Ah, the good old days… Thanks for the reminder, Dan.








Drowning Man in Wyoming's High Plains


I admit it. Sitting in the lap of luxury on the fourth floor deck looking at the waters of the Gulf of Mexico half a mile away, I wonder what I'm doing here. Thanks to everyone who made this possible. A break from routine and a chance to read a book with few distractions. The clouds are building up along the coast this morning. That's the distraction.

Oh, I did read a book, The Drowning Man by Margaret Coel. (It was a gift from my sister-in-law.) Ironies abond: reading about the Wind River Reservation while overlooking a mangrove swamp on Florida's west coast; the idea of a drowning man in the high dry plains of northern Wyoming; thinking about the material poverty of the Shoshone and Arapaho people while luxuriating in a posh resort community...
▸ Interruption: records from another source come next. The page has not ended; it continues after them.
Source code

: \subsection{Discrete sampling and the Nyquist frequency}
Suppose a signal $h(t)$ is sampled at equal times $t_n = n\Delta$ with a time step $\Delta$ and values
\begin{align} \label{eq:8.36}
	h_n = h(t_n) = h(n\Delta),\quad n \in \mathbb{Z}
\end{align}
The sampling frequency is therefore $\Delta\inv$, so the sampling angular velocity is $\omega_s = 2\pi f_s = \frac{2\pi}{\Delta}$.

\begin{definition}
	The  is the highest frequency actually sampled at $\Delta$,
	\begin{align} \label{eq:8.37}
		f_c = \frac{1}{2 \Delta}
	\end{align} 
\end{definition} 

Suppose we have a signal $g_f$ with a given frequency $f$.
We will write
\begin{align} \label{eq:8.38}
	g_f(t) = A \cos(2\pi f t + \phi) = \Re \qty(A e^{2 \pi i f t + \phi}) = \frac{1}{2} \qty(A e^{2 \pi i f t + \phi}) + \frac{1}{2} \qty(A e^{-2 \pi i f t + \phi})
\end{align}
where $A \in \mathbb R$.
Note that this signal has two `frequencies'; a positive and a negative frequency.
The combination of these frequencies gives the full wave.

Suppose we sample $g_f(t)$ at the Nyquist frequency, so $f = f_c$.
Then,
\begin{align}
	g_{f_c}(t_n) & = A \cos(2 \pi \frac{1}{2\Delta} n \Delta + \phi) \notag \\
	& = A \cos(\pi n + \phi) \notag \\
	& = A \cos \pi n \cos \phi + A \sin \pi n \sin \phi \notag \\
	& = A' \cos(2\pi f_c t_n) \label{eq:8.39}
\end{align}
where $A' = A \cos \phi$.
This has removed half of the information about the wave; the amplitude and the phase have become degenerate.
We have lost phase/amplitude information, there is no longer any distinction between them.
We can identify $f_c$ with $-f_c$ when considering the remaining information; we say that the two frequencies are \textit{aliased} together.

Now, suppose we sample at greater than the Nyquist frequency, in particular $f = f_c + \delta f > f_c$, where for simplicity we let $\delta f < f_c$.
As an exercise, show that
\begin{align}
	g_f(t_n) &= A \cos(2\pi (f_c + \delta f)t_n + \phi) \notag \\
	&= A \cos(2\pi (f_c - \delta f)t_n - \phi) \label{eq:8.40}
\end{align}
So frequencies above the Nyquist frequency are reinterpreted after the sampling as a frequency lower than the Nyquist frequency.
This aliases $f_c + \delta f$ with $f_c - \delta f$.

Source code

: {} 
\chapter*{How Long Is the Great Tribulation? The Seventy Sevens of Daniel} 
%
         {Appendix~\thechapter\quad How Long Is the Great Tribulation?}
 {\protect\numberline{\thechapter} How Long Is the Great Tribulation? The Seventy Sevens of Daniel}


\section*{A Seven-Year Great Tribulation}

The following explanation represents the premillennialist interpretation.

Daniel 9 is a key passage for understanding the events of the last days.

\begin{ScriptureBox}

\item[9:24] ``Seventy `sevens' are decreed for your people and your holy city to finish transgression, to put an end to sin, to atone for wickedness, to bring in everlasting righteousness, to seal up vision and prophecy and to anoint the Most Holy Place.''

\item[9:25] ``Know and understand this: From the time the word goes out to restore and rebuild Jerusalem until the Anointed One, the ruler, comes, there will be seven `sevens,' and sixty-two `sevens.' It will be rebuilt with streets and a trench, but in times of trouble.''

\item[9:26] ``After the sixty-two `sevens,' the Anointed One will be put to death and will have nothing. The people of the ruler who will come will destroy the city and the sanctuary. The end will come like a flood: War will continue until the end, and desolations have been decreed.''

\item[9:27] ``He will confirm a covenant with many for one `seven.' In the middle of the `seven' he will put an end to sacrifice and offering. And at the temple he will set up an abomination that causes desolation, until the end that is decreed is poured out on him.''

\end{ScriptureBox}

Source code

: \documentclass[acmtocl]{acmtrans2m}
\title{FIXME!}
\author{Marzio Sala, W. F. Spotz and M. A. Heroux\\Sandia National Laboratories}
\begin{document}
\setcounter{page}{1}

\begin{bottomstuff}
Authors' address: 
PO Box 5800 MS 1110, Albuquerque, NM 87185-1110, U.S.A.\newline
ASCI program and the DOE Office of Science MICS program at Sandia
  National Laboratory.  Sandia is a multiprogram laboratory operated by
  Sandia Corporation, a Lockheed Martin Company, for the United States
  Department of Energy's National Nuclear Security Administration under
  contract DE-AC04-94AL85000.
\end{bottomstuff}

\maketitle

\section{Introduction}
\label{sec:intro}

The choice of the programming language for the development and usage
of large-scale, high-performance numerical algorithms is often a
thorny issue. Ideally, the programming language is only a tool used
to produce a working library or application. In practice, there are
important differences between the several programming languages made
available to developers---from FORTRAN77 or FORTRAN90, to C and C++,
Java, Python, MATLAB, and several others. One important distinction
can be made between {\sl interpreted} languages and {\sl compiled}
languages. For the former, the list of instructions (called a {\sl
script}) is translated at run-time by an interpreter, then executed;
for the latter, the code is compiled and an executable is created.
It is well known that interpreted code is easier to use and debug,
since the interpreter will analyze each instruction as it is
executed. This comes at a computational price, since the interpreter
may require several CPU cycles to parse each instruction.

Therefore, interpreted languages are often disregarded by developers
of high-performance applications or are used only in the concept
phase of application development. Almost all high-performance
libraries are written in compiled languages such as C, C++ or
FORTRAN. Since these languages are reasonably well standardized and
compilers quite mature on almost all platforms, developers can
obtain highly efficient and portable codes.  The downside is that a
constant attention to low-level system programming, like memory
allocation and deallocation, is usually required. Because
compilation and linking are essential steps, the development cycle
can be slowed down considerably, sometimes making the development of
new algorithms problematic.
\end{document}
This is the twelfth mystery Coel has set in the Wind River reservation and the twelfth time she's written about Father John O'Malley, attorney Vicky Holden, and people who populate the fictional version of the "res." I have read many of them.

This one is good. The story is well told and it was complex enough to hold my attention in spite of the tropical distractions of beach and surf, pelicans and ospreys, ginkos and alligators.

The central part of the story is about the theft of ancient rock art (the Drowning Man of the title), but the back stories and the side stories are intriguing too. And then there's the attempt by the religious hierarchy to "hide" an old, ailing pedophile priest in the little mission on the "res," where he won't be noticed. Of course that works no better than the scheme to steal and sell ancient art. Having Coel tell the stories does work.

I like Coel's landscape descriptions (they remind me of Hillerman), her dialogues, and her story telling. I'm not as fond of some of her plot devices, but in this book they don't get in the way very much.

I'm leaving the book on the shelf here in Naples, where they need more books. I hope it gets read again. If you're familiar with Coel's other books and liked them, this one is for you too. If you're not familiar with her books, this one would be a good place to begin: you won't have to catch up on much and if you like this book it will be easy to go read others.